→ **Task prompt**
Would you transcribe the listing that follows word for word, skipping pictures?

________________________________________

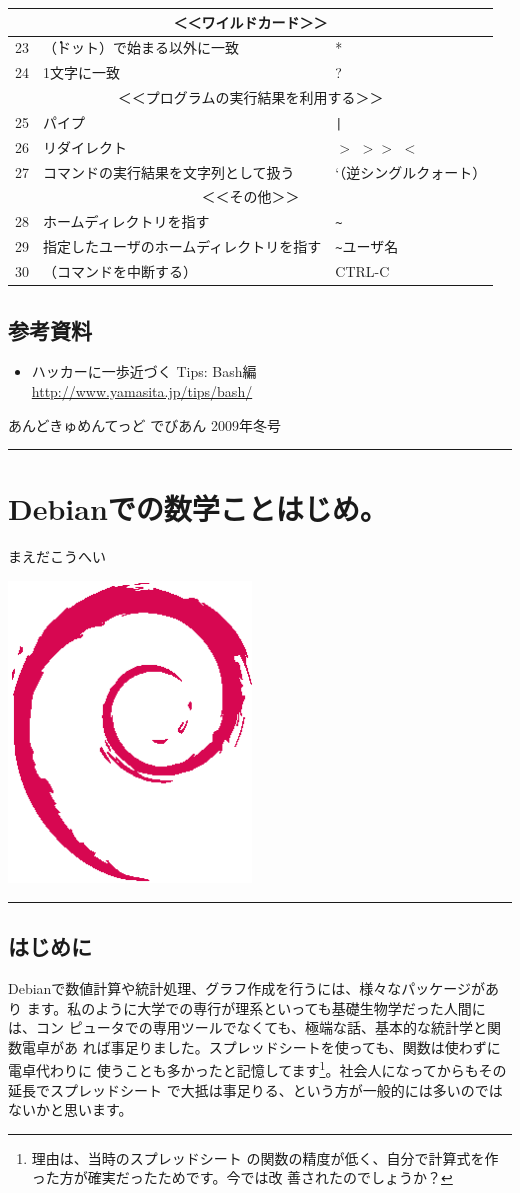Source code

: \documentclass[mingoth,a4paper]{jsarticle}
\renewcommand{\dancersection}[2]{%
\newpage
あんどきゅめんてっど でびあん 2009年冬号
%
\vspace{0.1mm}\\
{\color{dancerlightblue}\rule{\hsize}{2mm}}

%
%
\begin{minipage}[t]{0.6\hsize}
\color{dancerdarkblue}
\vspace{1cm}
\section{#1}
\hfill{}#2\\
\end{minipage}
\begin{minipage}[t]{0.4\hsize}
\vspace{-2cm}
\hfill{}\includegraphics[height=8cm]{image200502/openlogo-nd.eps}\\
\vspace{-5cm}
\end{minipage}
%
%
{\color{dancerdarkblue}\rule{0.74\hsize}{2mm}}
%
\vspace{2cm}
}
\begin{document}
\begin{table}[h]
\begin{center}
\begin{tabular}{|r|l|l|}
\multicolumn{3}{|c|}{＜＜ワイルドカード＞＞}\\ \hline
23 & \.（ドット）で始まる以外に一致 & * \\ \hline
24 & 1文字に一致 & ? \\ \hline
\multicolumn{3}{|c|}{＜＜プログラムの実行結果を利用する＞＞}\\ \hline
25 & パイプ & \verb+|+ \\ \hline
26 & リダイレクト & $>$ $>>$ $<$ \\ \hline
27 & コマンドの実行結果を文字列として扱う & `（逆シングルクォート） \\ \hline
\multicolumn{3}{|c|}{＜＜その他＞＞}\\ \hline
28 & ホームディレクトリを指す & \verb+~+ \\ \hline
29 & 指定したユーザのホームディレクトリを指す & \verb+~+ユーザ名 \\ \hline
30 & （コマンドを中断する） & CTRL-C \\ \hline
\end{tabular}
\label{sonota} 
\end{center}
\end{table}

\subsection{参考資料}

\begin{itemize}
 \item ハッカーに一歩近づく Tips: Bash編\\
       \url{http://www.yamasita.jp/tips/bash/}
\end{itemize}

\dancersection{Debianでの数学ことはじめ。}{まえだこうへい}

\subsection{はじめに}

Debianで数値計算や統計処理、グラフ作成を行うには、様々なパッケージがあり
ます。私のように大学での専行が理系といっても基礎生物学だった人間には、コン
ピュータでの専用ツールでなくても、極端な話、基本的な統計学と関数電卓があ
れば事足りました。スプレッドシートを使っても、関数は使わずに電卓代わりに
使うことも多かったと記憶してます\footnote{理由は、当時のスプレッドシート
の関数の精度が低く、自分で計算式を作った方が確実だったためです。今では改
善されたのでしょうか？}。社会人になってからもその延長でスプレッドシート
で大抵は事足りる、という方が一般的には多いのではないかと思います。
\end{document}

________________________________________

→ **Answer to this exercise**
Source code

: \documentclass[mingoth,a4paper]{jsarticle}
\renewcommand{\dancersection}[2]{%
\newpage
あんどきゅめんてっど でびあん 2009年冬号
%
\vspace{0.1mm}\\
{\color{dancerlightblue}\rule{\hsize}{2mm}}

%
%
\begin{minipage}[t]{0.6\hsize}
\color{dancerdarkblue}
\vspace{1cm}
\section{#1}
\hfill{}#2\\
\end{minipage}
\begin{minipage}[t]{0.4\hsize}
\vspace{-2cm}
\hfill{}\includegraphics[height=8cm]{image200502/openlogo-nd.eps}\\
\vspace{-5cm}
\end{minipage}
%
%
{\color{dancerdarkblue}\rule{0.74\hsize}{2mm}}
%
\vspace{2cm}
}
\begin{document}
\begin{table}[h]
\begin{center}
\begin{tabular}{|r|l|l|}
\multicolumn{3}{|c|}{＜＜ワイルドカード＞＞}\\ \hline
23 & \.（ドット）で始まる以外に一致 & * \\ \hline
24 & 1文字に一致 & ? \\ \hline
\multicolumn{3}{|c|}{＜＜プログラムの実行結果を利用する＞＞}\\ \hline
25 & パイプ & \verb+|+ \\ \hline
26 & リダイレクト & $>$ $>>$ $<$ \\ \hline
27 & コマンドの実行結果を文字列として扱う & `（逆シングルクォート） \\ \hline
\multicolumn{3}{|c|}{＜＜その他＞＞}\\ \hline
28 & ホームディレクトリを指す & \verb+~+ \\ \hline
29 & 指定したユーザのホームディレクトリを指す & \verb+~+ユーザ名 \\ \hline
30 & （コマンドを中断する） & CTRL-C \\ \hline
\end{tabular}
\label{sonota} 
\end{center}
\end{table}

\subsection{参考資料}

\begin{itemize}
 \item ハッカーに一歩近づく Tips: Bash編\\
       \url{http://www.yamasita.jp/tips/bash/}
\end{itemize}

\dancersection{Debianでの数学ことはじめ。}{まえだこうへい}

\subsection{はじめに}

Debianで数値計算や統計処理、グラフ作成を行うには、様々なパッケージがあり
ます。私のように大学での専行が理系といっても基礎生物学だった人間には、コン
ピュータでの専用ツールでなくても、極端な話、基本的な統計学と関数電卓があ
れば事足りました。スプレッドシートを使っても、関数は使わずに電卓代わりに
使うことも多かったと記憶してます\footnote{理由は、当時のスプレッドシート
の関数の精度が低く、自分で計算式を作った方が確実だったためです。今では改
善されたのでしょうか？}。社会人になってからもその延長でスプレッドシート
で大抵は事足りる、という方が一般的には多いのではないかと思います。
\end{document}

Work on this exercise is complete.